(Task input Opens)
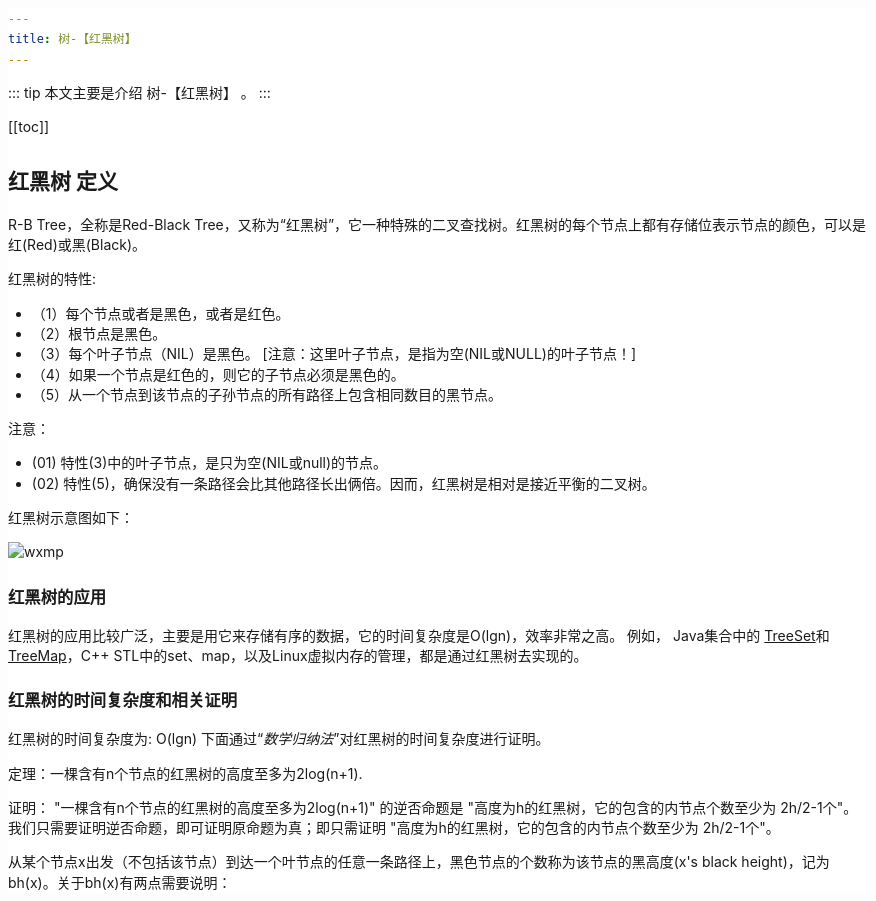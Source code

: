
 ```yaml
---
title: 树-【红黑树】
---
```


::: tip
本文主要是介绍 树-【红黑树】 。
:::

[[toc]]

## 红黑树 定义
 R-B Tree，全称是Red-Black Tree，又称为“红黑树”，它一种特殊的二叉查找树。红黑树的每个节点上都有存储位表示节点的颜色，可以是红(Red)或黑(Black)。

红黑树的特性:
* （1）每个节点或者是黑色，或者是红色。
* （2）根节点是黑色。
* （3）每个叶子节点（NIL）是黑色。 [注意：这里叶子节点，是指为空(NIL或NULL)的叶子节点！]
* （4）如果一个节点是红色的，则它的子节点必须是黑色的。
* （5）从一个节点到该节点的子孙节点的所有路径上包含相同数目的黑节点。

注意：
* (01) 特性(3)中的叶子节点，是只为空(NIL或null)的节点。
* (02) 特性(5)，确保没有一条路径会比其他路径长出俩倍。因而，红黑树是相对是接近平衡的二叉树。

红黑树示意图如下：

<img class= "zoom-custom-imgs" :src="$withBase('/assets/img/algorithm/basic/rbtree-1.jpg')" alt="wxmp">

 

### 红黑树的应用

红黑树的应用比较广泛，主要是用它来存储有序的数据，它的时间复杂度是O(lgn)，效率非常之高。
例如，
Java集合中的
[TreeSet](http://www.cnblogs.com/skywang12345/p/3311268.html)和
[TreeMap](http://www.cnblogs.com/skywang12345/p/3310928.html)，C++ STL中的set、map，以及Linux虚拟内存的管理，都是通过红黑树去实现的。

 

### 红黑树的时间复杂度和相关证明 

红黑树的时间复杂度为: O(lgn)
下面通过“*数学归纳法*”对红黑树的时间复杂度进行证明。

定理：一棵含有n个节点的红黑树的高度至多为2log(n+1).

证明：
  "一棵含有n个节点的红黑树的高度至多为2log(n+1)" 的逆否命题是 "高度为h的红黑树，它的包含的内节点个数至少为 2h/2-1个"。
  我们只需要证明逆否命题，即可证明原命题为真；即只需证明 "高度为h的红黑树，它的包含的内节点个数至少为 2h/2-1个"。

  从某个节点x出发（不包括该节点）到达一个叶节点的任意一条路径上，黑色节点的个数称为该节点的黑高度(x's black height)，记为bh(x)。关于bh(x)有两点需要说明： 
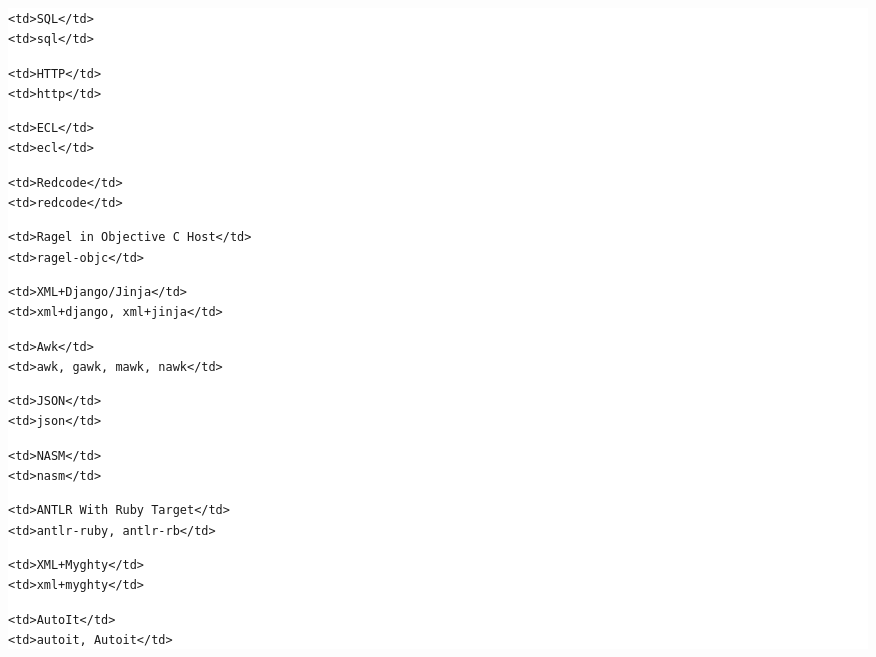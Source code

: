 <tr>

    <td>SQL</td>
    <td>sql</td>
</tr>

<tr>

    <td>HTTP</td>
    <td>http</td>
</tr>

<tr>

    <td>ECL</td>
    <td>ecl</td>
</tr>

<tr>

    <td>Redcode</td>
    <td>redcode</td>
</tr>

<tr>

    <td>Ragel in Objective C Host</td>
    <td>ragel-objc</td>
</tr>

<tr>

    <td>XML+Django/Jinja</td>
    <td>xml+django, xml+jinja</td>
</tr>

<tr>

    <td>Awk</td>
    <td>awk, gawk, mawk, nawk</td>
</tr>

<tr>

    <td>JSON</td>
    <td>json</td>
</tr>

<tr>

    <td>NASM</td>
    <td>nasm</td>
</tr>

<tr>

    <td>ANTLR With Ruby Target</td>
    <td>antlr-ruby, antlr-rb</td>
</tr>

<tr>

    <td>XML+Myghty</td>
    <td>xml+myghty</td>
</tr>

<tr>

    <td>AutoIt</td>
    <td>autoit, Autoit</td>
</tr>

</table>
(Task input Closes)
• Work instructions
Any pictures above are to be left out. Retype the rest of the records exactly.

• Final answer
Source code

:
 ```yaml
---
title: 树-【红黑树】
---
```


::: tip
本文主要是介绍 树-【红黑树】 。
:::

[[toc]]

## 红黑树 定义
 R-B Tree，全称是Red-Black Tree，又称为“红黑树”，它一种特殊的二叉查找树。红黑树的每个节点上都有存储位表示节点的颜色，可以是红(Red)或黑(Black)。

红黑树的特性:
* （1）每个节点或者是黑色，或者是红色。
* （2）根节点是黑色。
* （3）每个叶子节点（NIL）是黑色。 [注意：这里叶子节点，是指为空(NIL或NULL)的叶子节点！]
* （4）如果一个节点是红色的，则它的子节点必须是黑色的。
* （5）从一个节点到该节点的子孙节点的所有路径上包含相同数目的黑节点。

注意：
* (01) 特性(3)中的叶子节点，是只为空(NIL或null)的节点。
* (02) 特性(5)，确保没有一条路径会比其他路径长出俩倍。因而，红黑树是相对是接近平衡的二叉树。

红黑树示意图如下：

<img class= "zoom-custom-imgs" :src="$withBase('/assets/img/algorithm/basic/rbtree-1.jpg')" alt="wxmp">

 

### 红黑树的应用

红黑树的应用比较广泛，主要是用它来存储有序的数据，它的时间复杂度是O(lgn)，效率非常之高。
例如，
Java集合中的
[TreeSet](http://www.cnblogs.com/skywang12345/p/3311268.html)和
[TreeMap](http://www.cnblogs.com/skywang12345/p/3310928.html)，C++ STL中的set、map，以及Linux虚拟内存的管理，都是通过红黑树去实现的。

 

### 红黑树的时间复杂度和相关证明 

红黑树的时间复杂度为: O(lgn)
下面通过“*数学归纳法*”对红黑树的时间复杂度进行证明。

定理：一棵含有n个节点的红黑树的高度至多为2log(n+1).

证明：
  "一棵含有n个节点的红黑树的高度至多为2log(n+1)" 的逆否命题是 "高度为h的红黑树，它的包含的内节点个数至少为 2h/2-1个"。
  我们只需要证明逆否命题，即可证明原命题为真；即只需证明 "高度为h的红黑树，它的包含的内节点个数至少为 2h/2-1个"。

  从某个节点x出发（不包括该节点）到达一个叶节点的任意一条路径上，黑色节点的个数称为该节点的黑高度(x's black height)，记为bh(x)。关于bh(x)有两点需要说明： 
Source code

: <tr>

    <td>SQL</td>
    <td>sql</td>
</tr>

<tr>

    <td>HTTP</td>
    <td>http</td>
</tr>

<tr>

    <td>ECL</td>
    <td>ecl</td>
</tr>

<tr>

    <td>Redcode</td>
    <td>redcode</td>
</tr>

<tr>

    <td>Ragel in Objective C Host</td>
    <td>ragel-objc</td>
</tr>

<tr>

    <td>XML+Django/Jinja</td>
    <td>xml+django, xml+jinja</td>
</tr>

<tr>

    <td>Awk</td>
    <td>awk, gawk, mawk, nawk</td>
</tr>

<tr>

    <td>JSON</td>
    <td>json</td>
</tr>

<tr>

    <td>NASM</td>
    <td>nasm</td>
</tr>

<tr>

    <td>ANTLR With Ruby Target</td>
    <td>antlr-ruby, antlr-rb</td>
</tr>

<tr>

    <td>XML+Myghty</td>
    <td>xml+myghty</td>
</tr>

<tr>

    <td>AutoIt</td>
    <td>autoit, Autoit</td>
</tr>

</table>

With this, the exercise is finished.